SERVICES YOU NEED
AUTHORITY AND AGENCY
In “Fair Game” Gretchen Morgenson continues to unravel the failing process of “saving homes” while the world ignores the simple truth that legally the homes are in no jeopardy but for the pranks and illusions created by the pretender lenders.
-
There is no valid foreclosure, auction, mediation, modification, short-sale, satisfaction of mortgage, release and re-conveyance, or even settlement with a party to whom the money is not owed and a party owning no rights under the security instrument (the mortgage or deed of trust).
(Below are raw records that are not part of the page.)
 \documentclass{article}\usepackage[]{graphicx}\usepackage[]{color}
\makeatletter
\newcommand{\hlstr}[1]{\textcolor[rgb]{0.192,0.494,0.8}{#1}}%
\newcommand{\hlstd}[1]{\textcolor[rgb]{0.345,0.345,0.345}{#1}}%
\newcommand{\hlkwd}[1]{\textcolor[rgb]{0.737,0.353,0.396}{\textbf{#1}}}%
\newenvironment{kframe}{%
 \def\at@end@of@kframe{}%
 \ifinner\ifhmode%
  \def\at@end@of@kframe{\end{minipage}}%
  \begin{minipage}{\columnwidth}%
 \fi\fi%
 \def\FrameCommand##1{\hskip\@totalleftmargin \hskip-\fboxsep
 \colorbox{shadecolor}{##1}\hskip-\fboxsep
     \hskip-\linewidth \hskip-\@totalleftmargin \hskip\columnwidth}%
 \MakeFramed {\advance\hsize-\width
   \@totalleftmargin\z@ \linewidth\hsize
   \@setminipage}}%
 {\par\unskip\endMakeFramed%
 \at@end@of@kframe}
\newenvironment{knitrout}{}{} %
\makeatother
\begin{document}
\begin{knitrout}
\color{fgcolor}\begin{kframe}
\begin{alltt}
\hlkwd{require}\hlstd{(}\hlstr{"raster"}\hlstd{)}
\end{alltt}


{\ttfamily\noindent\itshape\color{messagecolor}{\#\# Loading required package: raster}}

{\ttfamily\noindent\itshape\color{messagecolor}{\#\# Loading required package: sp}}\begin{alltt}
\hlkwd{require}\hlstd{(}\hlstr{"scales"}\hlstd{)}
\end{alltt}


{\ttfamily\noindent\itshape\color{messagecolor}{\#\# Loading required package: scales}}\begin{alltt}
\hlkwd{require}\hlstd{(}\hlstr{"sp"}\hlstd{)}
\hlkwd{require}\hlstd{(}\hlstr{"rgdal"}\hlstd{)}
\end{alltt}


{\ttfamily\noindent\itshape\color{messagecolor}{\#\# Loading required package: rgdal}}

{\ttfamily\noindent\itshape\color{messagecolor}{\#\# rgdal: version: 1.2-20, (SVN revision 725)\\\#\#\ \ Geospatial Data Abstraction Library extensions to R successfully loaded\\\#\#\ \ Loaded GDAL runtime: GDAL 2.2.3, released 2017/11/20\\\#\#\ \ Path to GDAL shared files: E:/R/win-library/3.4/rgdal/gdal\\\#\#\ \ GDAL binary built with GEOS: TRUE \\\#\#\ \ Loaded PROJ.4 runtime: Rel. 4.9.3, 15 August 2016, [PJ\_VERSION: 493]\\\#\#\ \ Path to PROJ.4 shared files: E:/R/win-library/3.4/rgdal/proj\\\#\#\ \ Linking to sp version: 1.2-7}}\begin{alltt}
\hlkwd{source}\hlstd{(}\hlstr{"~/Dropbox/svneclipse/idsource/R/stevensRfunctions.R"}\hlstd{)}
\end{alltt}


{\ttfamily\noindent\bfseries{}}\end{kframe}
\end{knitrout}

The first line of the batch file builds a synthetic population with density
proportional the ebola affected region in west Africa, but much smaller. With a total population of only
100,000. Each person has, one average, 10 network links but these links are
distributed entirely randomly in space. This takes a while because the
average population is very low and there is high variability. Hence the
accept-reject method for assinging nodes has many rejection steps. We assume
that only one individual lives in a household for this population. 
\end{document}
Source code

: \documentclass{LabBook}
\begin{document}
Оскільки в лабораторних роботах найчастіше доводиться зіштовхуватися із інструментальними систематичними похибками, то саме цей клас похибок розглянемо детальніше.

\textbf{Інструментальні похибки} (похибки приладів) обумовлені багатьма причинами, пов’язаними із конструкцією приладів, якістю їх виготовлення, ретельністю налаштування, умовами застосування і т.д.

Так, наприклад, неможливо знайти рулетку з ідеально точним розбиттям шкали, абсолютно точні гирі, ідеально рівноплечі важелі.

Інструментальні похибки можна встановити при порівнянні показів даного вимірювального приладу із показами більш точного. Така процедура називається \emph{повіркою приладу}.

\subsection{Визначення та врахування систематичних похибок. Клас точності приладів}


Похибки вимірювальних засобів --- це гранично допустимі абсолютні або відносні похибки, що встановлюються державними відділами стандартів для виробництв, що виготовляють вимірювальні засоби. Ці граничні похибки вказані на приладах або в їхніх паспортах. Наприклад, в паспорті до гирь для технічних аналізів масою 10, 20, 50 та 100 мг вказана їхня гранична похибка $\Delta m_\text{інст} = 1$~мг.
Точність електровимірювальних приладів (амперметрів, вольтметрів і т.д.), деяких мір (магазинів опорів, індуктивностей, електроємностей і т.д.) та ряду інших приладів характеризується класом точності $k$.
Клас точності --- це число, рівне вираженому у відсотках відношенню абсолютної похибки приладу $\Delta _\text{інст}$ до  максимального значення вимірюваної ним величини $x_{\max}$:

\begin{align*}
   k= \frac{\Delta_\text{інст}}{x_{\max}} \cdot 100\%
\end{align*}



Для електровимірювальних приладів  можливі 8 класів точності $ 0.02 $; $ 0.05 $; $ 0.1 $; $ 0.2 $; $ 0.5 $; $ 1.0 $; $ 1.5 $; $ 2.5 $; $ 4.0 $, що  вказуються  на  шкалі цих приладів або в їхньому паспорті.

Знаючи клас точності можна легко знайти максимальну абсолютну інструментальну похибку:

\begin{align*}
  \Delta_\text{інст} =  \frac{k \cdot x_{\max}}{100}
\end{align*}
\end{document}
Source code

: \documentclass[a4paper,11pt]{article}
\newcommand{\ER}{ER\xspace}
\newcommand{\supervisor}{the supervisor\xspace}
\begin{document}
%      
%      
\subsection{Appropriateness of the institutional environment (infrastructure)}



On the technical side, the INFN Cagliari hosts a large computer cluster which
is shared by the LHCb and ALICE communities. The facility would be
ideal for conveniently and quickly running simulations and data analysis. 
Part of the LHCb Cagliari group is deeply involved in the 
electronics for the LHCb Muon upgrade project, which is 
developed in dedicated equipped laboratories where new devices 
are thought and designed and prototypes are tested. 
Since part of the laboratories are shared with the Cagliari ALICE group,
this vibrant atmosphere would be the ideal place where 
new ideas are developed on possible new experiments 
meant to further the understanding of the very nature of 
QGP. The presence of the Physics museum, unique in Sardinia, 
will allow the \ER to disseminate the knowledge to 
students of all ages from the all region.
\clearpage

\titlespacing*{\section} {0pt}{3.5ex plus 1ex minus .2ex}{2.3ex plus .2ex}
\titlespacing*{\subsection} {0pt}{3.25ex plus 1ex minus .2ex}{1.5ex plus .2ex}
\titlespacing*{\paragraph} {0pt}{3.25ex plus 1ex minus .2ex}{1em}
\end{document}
It is all an illusion given reality by repetition not by truth. It is fraud ignored by courts who naturally find it far more likely that a deadbeat homeowner is trying to trick the court than a world class bank or someone pretending to be an agent of a world class bank. But in the end, whether title moves by foreclosure or any of the procedures mentioned above, there is no clear title. There is clouded, fatally defective title and a settlement with a party lacking any power to even be in the room.
This is why I have maintained that lawyers err when they do not aggressively (on the front end despite the rules requiring mediation etc.) insist on proof of authority to represent and proof of agency and proof that a decision-maker is in the room. If those elements are not satisfied, there can be deal — only the appearance of a deal.It is entirely possible that not even the lawyer has authority to represent and that the lawyer has conflicts of interest when you make the challenge. If a lawyer asserts he represents a party you have a right to demand proof of that. I’ve seen dozens of cases unravel at just that point.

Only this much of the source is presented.